Abstract
In this study, the decay energy productions rate of the SMART reactor core and assemblies were analyzed by using SCALE/Triton depletion sequences. The fuel elements and assemblies were modeled based on technical and operational design data. Time and problem dependent cross sections were generated for the reactor and used in the fuel depletion and decay analysis. The heat generation calculations during operation showed an energy production of 21.6 MW at the beginning of the cycle, the contribution of decay heat to the total reactor power (P/Po) was 6.5% in the BOC and drops to 6.3% toward EOC. Post-shutdown calculations of the decay energy produced per assembly resulted in a decreased from 0.356, 0.369, 0.363 MW at shutdown to 0.261, 0.271 and 0.266 kW after five years, for assembly type A, B, and C respectively.

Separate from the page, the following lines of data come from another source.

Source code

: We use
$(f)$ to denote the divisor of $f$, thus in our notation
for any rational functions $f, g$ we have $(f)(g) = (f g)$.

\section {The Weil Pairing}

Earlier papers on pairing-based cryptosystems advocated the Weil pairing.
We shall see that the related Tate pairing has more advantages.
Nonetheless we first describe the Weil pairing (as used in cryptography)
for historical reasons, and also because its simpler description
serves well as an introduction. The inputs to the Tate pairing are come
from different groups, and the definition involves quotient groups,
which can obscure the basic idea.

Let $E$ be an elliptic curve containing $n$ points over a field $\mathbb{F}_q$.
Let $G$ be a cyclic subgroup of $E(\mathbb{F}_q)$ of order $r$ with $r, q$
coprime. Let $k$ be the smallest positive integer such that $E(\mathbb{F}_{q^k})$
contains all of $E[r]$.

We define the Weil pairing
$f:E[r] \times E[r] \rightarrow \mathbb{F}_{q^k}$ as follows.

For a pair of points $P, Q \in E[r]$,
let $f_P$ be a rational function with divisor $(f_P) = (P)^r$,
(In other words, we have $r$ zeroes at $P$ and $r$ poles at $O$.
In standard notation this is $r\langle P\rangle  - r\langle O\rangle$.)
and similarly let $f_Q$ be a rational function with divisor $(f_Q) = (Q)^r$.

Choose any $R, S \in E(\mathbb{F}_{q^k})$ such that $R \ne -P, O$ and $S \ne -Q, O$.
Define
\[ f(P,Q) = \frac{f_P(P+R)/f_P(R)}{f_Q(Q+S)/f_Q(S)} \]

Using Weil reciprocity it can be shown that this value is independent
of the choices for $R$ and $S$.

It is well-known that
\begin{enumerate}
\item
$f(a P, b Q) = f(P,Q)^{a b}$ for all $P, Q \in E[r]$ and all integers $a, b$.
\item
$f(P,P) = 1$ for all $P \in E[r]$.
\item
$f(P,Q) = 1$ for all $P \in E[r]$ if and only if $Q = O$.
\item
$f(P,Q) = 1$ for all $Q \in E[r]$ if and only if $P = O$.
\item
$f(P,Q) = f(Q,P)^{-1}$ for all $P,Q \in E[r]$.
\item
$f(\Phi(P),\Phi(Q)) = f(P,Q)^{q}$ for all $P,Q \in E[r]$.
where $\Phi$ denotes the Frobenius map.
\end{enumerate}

Decay heat is generated mainly from short-lived fission products; the fast decay of these radionuclides results in an extreme drop in the decay heat generation hours after shutdown. In the first day after reactor shutdown, the ratio of decay heat to total reactor power (P/Po) drops from 6.3% to only 0.53%. System ability to remove this amount of heat from the reactor core during this period is crucial to the reactor safety. Loss of coolant and failure to remove decay heat is a substantial threat to fuel integrity and may lead to overheating and core meltdown.
The reactor core decay heat was calculated for 30 years cooling period; results show that core energy decreases exponentially with time, from 20.8 MW to only 6.8 kW after 30 years. The decay heat as a function of time was calculated and compared to the total reactor power. The energy production of the top 30 heat generating radionuclides and their contribution to reactor decay heat were also estimated.